Give back an exact repetition of the material below, from its first line through the line that contains "Pull Quote from", both included, minus the pictures.
========================================
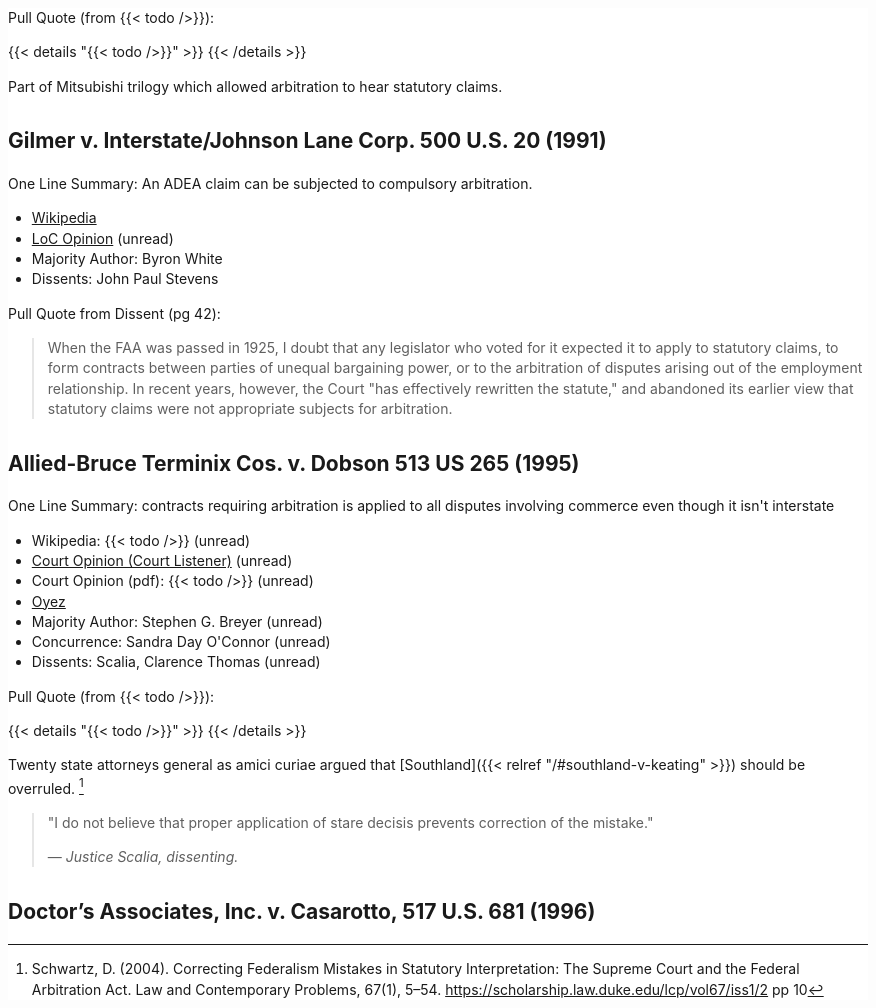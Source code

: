 Pull Quote (from {{< todo />}}):

{{< details "{{< todo />}}" >}}
{{< /details >}}

Part of Mitsubishi trilogy which allowed arbitration to hear statutory claims.


## Gilmer v. Interstate/Johnson Lane Corp. 500 U.S. 20 (1991)

One Line Summary: An ADEA claim can be subjected to compulsory arbitration.

- [Wikipedia](https://en.wikipedia.org/wiki/Gilmer_v._Interstate/Johnson_Lane_Corp.)
- [LoC Opinion](https://tile.loc.gov/storage-services/service/ll/usrep/usrep500/usrep500020/usrep500020.pdf) (unread)
- Majority Author: Byron White
- Dissents: John Paul Stevens

Pull Quote from Dissent (pg 42):
> When the FAA was passed in 1925, I doubt that any legislator who voted for it expected it to apply to statutory claims, to form contracts between parties of unequal bargaining power, or to the arbitration of disputes arising out of the employment relationship. In recent years, however, the Court "has effectively rewritten the statute," and abandoned its earlier view that statutory claims were not appropriate subjects for arbitration.

## Allied-Bruce Terminix Cos. v. Dobson 513 US 265 (1995)

One Line Summary: contracts requiring arbitration is applied to all disputes involving commerce even though it isn't interstate

- Wikipedia: {{< todo />}} (unread)
- [Court Opinion (Court Listener)](https://www.courtlistener.com/opinion/117892/allied-bruce-terminix-cos-v-dobson/) (unread)
- Court Opinion (pdf): {{< todo />}} (unread)
- [Oyez](https://www.oyez.org/cases/1994/93-1001)
- Majority Author: Stephen G. Breyer (unread)
- Concurrence: Sandra Day O'Connor (unread)
- Dissents: Scalia, Clarence Thomas (unread)

Pull Quote (from {{< todo />}}):

{{< details "{{< todo />}}" >}}
{{< /details >}}

Twenty state attorneys general as amici curiae argued that [Southland]({{< relref "/#southland-v-keating" >}}) should be overruled. [^correcting1]

> "I do not believe that proper application of stare decisis prevents correction of the mistake." 
>
> &mdash; <cite>Justice Scalia, dissenting.</cite>

## Doctor’s Associates, Inc. v. Casarotto, 517 U.S. 681 (1996)


[^1]: Need to double check this.
[^ADEA]: [The Age Discrimination in Employment Act of 1967](https://www.eeoc.gov/statutes/age-discrimination-employment-act-1967)
[^footnote7]: Justice SCALIA joins all but footnote 7 of this opinion.
[^ejusdemgeneris]: [Rules of Statutory Construction and Interpretation](https://www.supremecourt.gov/DocketPDF/18/18-9575/102239/20190611092122150_00000055.pdf) §16
[^correcting1]: Schwartz, D. (2004). Correcting Federalism Mistakes in Statutory Interpretation: The Supreme Court and the Federal Arbitration Act. Law and Contemporary Problems, 67(1), 5–54. https://scholarship.law.duke.edu/lcp/vol67/iss1/2 pp 10
[^correcting2]: Schwartz Supra pp 36 [^correcting1]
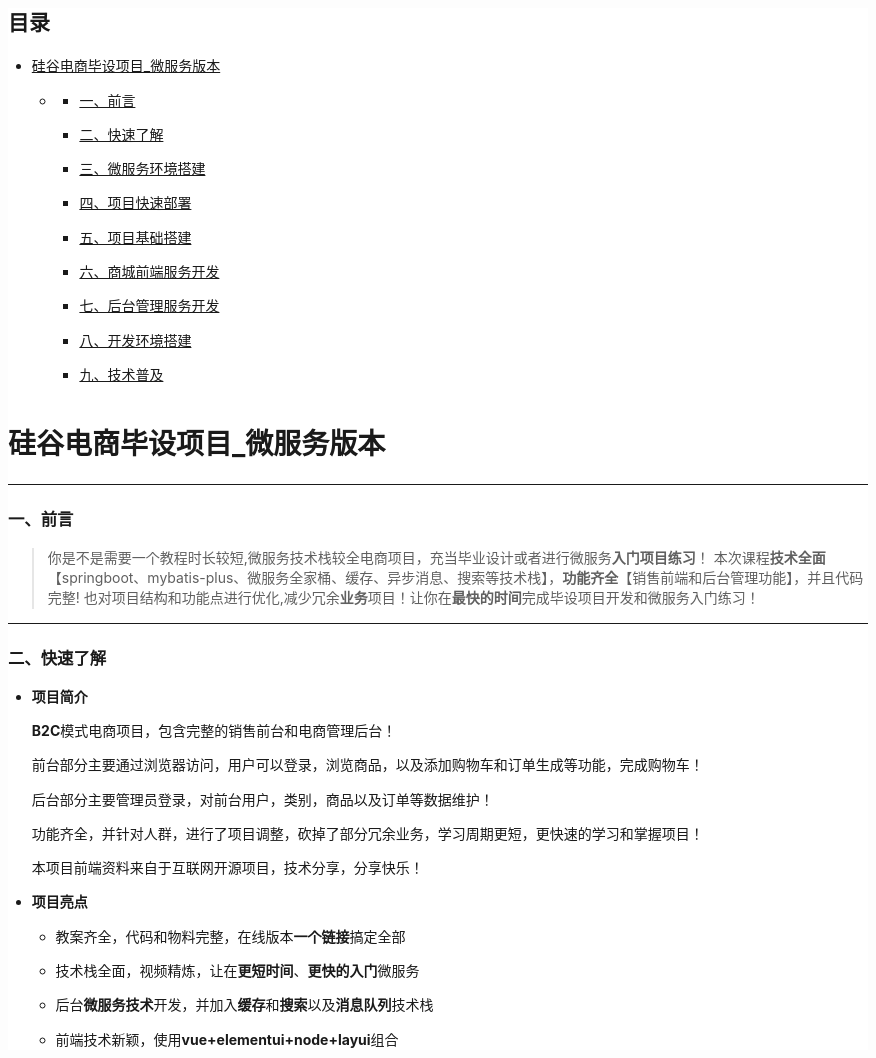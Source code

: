 ## 目录

*   [硅谷电商毕设项目\_微服务版本](#硅谷电商毕设项目_微服务版本)

    *   *   [一、前言](#一前言)

        *   [二、快速了解](#二快速了解)

        *   [三、微服务环境搭建](#三微服务环境搭建)

        *   [四、项目快速部署](#四项目快速部署)

        *   [五、项目基础搭建](#五项目基础搭建)

        *   [六、商城前端服务开发](#六商城前端服务开发)

        *   [七、后台管理服务开发](#七后台管理服务开发)

        *   [八、开发环境搭建](#八开发环境搭建)

        *   [九、技术普及](#九技术普及)

# 硅谷电商毕设项目\_微服务版本

***

### 一、前言

> 你是不是需要一个教程时长较短,微服务技术栈较全电商项目，充当毕业设计或者进行微服务**入门项目练习**！                                                                                                                    本次课程**技术全面**【springboot、mybatis-plus、微服务全家桶、缓存、异步消息、搜索等技术栈】，**功能齐全**【销售前端和后台管理功能】，并且代码完整!  也对项目结构和功能点进行优化,减少冗余**业务**项目！让你在**最快的时间**完成毕设项目开发和微服务入门练习！

***

### 二、快速了解

*   **项目简介**

    **B2C**模式电商项目，包含完整的销售前台和电商管理后台！

    前台部分主要通过浏览器访问，用户可以登录，浏览商品，以及添加购物车和订单生成等功能，完成购物车！

    后台部分主要管理员登录，对前台用户，类别，商品以及订单等数据维护！

    功能齐全，并针对人群，进行了项目调整，砍掉了部分冗余业务，学习周期更短，更快速的学习和掌握项目！

    本项目前端资料来自于互联网开源项目，技术分享，分享快乐！

*   **项目亮点**

    *   教案齐全，代码和物料完整，在线版本**一个链接**搞定全部

    *   技术栈全面，视频精炼，让在**更短时间**、**更快的入门**微服务

    *   后台**微服务技术**开发，并加入**缓存**和**搜索**以及**消息队列**技术栈

    *   前端技术新颖，使用**vue+elementui+node+layui**组合
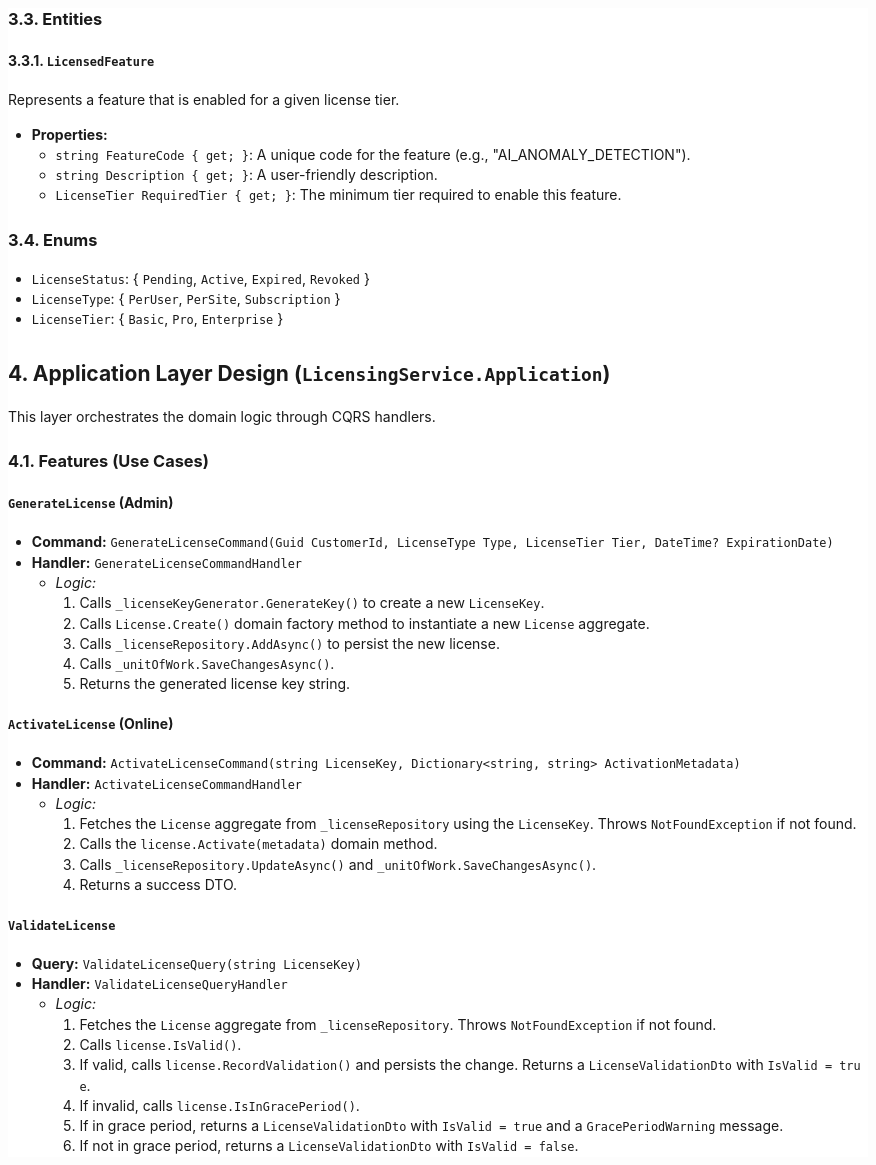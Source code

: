 ### 3.3. Entities

#### 3.3.1. `LicensedFeature`

Represents a feature that is enabled for a given license tier.

-   **Properties:**
    -   `string FeatureCode { get; }`: A unique code for the feature (e.g., "AI_ANOMALY_DETECTION").
    -   `string Description { get; }`: A user-friendly description.
    -   `LicenseTier RequiredTier { get; }`: The minimum tier required to enable this feature.

### 3.4. Enums

-   `LicenseStatus`: { `Pending`, `Active`, `Expired`, `Revoked` }
-   `LicenseType`: { `PerUser`, `PerSite`, `Subscription` }
-   `LicenseTier`: { `Basic`, `Pro`, `Enterprise` }

## 4. Application Layer Design (`LicensingService.Application`)

This layer orchestrates the domain logic through CQRS handlers.

### 4.1. Features (Use Cases)

#### `GenerateLicense` (Admin)
-   **Command:** `GenerateLicenseCommand(Guid CustomerId, LicenseType Type, LicenseTier Tier, DateTime? ExpirationDate)`
-   **Handler:** `GenerateLicenseCommandHandler`
    -   *Logic:*
        1.  Calls `_licenseKeyGenerator.GenerateKey()` to create a new `LicenseKey`.
        2.  Calls `License.Create()` domain factory method to instantiate a new `License` aggregate.
        3.  Calls `_licenseRepository.AddAsync()` to persist the new license.
        4.  Calls `_unitOfWork.SaveChangesAsync()`.
        5.  Returns the generated license key string.

#### `ActivateLicense` (Online)
-   **Command:** `ActivateLicenseCommand(string LicenseKey, Dictionary<string, string> ActivationMetadata)`
-   **Handler:** `ActivateLicenseCommandHandler`
    -   *Logic:*
        1.  Fetches the `License` aggregate from `_licenseRepository` using the `LicenseKey`. Throws `NotFoundException` if not found.
        2.  Calls the `license.Activate(metadata)` domain method.
        3.  Calls `_licenseRepository.UpdateAsync()` and `_unitOfWork.SaveChangesAsync()`.
        4.  Returns a success DTO.

#### `ValidateLicense`
-   **Query:** `ValidateLicenseQuery(string LicenseKey)`
-   **Handler:** `ValidateLicenseQueryHandler`
    -   *Logic:*
        1.  Fetches the `License` aggregate from `_licenseRepository`. Throws `NotFoundException` if not found.
        2.  Calls `license.IsValid()`.
        3.  If valid, calls `license.RecordValidation()` and persists the change. Returns a `LicenseValidationDto` with `IsValid = true`.
        4.  If invalid, calls `license.IsInGracePeriod()`.
        5.  If in grace period, returns a `LicenseValidationDto` with `IsValid = true` and a `GracePeriodWarning` message.
        6.  If not in grace period, returns a `LicenseValidationDto` with `IsValid = false`.
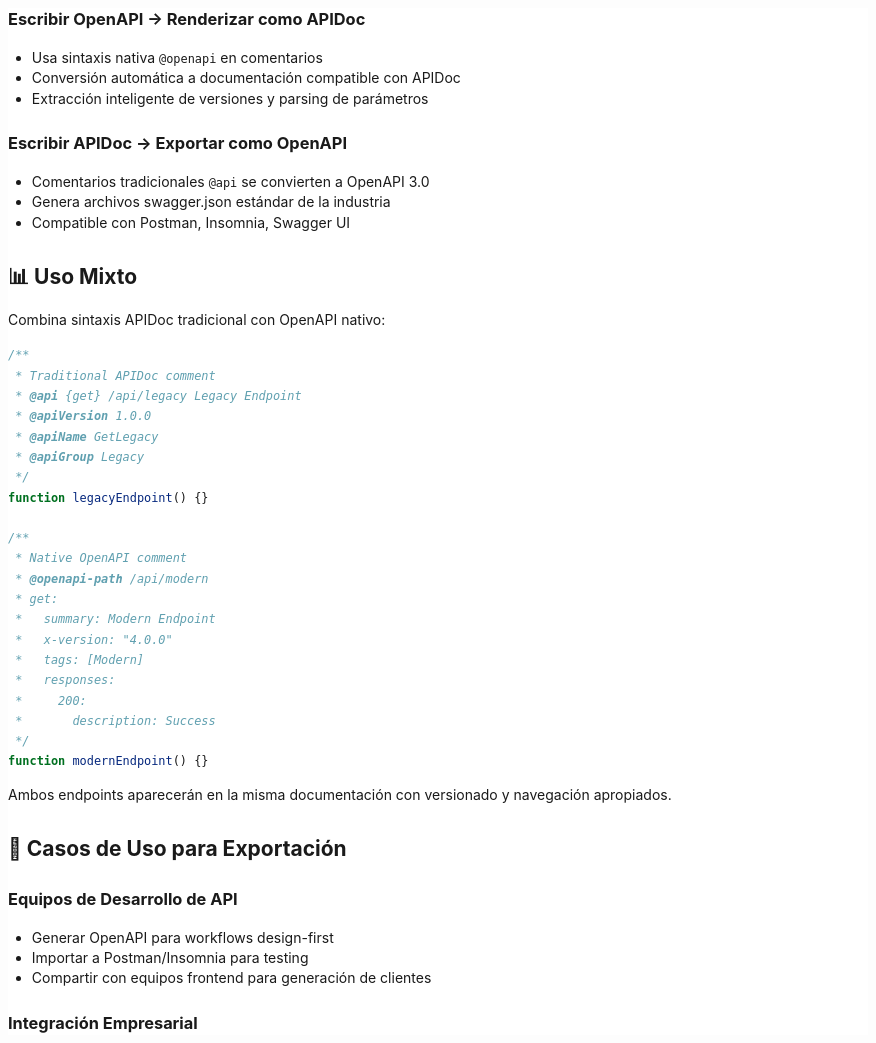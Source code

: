 ### Escribir OpenAPI → Renderizar como APIDoc

- Usa sintaxis nativa `@openapi` en comentarios
- Conversión automática a documentación compatible con APIDoc
- Extracción inteligente de versiones y parsing de parámetros

### Escribir APIDoc → Exportar como OpenAPI

- Comentarios tradicionales `@api` se convierten a OpenAPI 3.0
- Genera archivos swagger.json estándar de la industria
- Compatible con Postman, Insomnia, Swagger UI

## 📊 Uso Mixto

Combina sintaxis APIDoc tradicional con OpenAPI nativo:

```javascript
/**
 * Traditional APIDoc comment
 * @api {get} /api/legacy Legacy Endpoint
 * @apiVersion 1.0.0
 * @apiName GetLegacy
 * @apiGroup Legacy
 */
function legacyEndpoint() {}

/**
 * Native OpenAPI comment
 * @openapi-path /api/modern
 * get:
 *   summary: Modern Endpoint
 *   x-version: "4.0.0"
 *   tags: [Modern]
 *   responses:
 *     200:
 *       description: Success
 */
function modernEndpoint() {}
```

Ambos endpoints aparecerán en la misma documentación con versionado y navegación apropiados.

## 🎯 Casos de Uso para Exportación

### Equipos de Desarrollo de API

- Generar OpenAPI para workflows design-first
- Importar a Postman/Insomnia para testing
- Compartir con equipos frontend para generación de clientes

### Integración Empresarial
========================================
## [REPLY]
Source code

: Pull Quote (from {{< todo />}}):

{{< details "{{< todo />}}" >}}
{{< /details >}}

Part of Mitsubishi trilogy which allowed arbitration to hear statutory claims.


## Gilmer v. Interstate/Johnson Lane Corp. 500 U.S. 20 (1991)

One Line Summary: An ADEA claim can be subjected to compulsory arbitration.

- [Wikipedia](https://en.wikipedia.org/wiki/Gilmer_v._Interstate/Johnson_Lane_Corp.)
- [LoC Opinion](https://tile.loc.gov/storage-services/service/ll/usrep/usrep500/usrep500020/usrep500020.pdf) (unread)
- Majority Author: Byron White
- Dissents: John Paul Stevens

Pull Quote from Dissent (pg 42):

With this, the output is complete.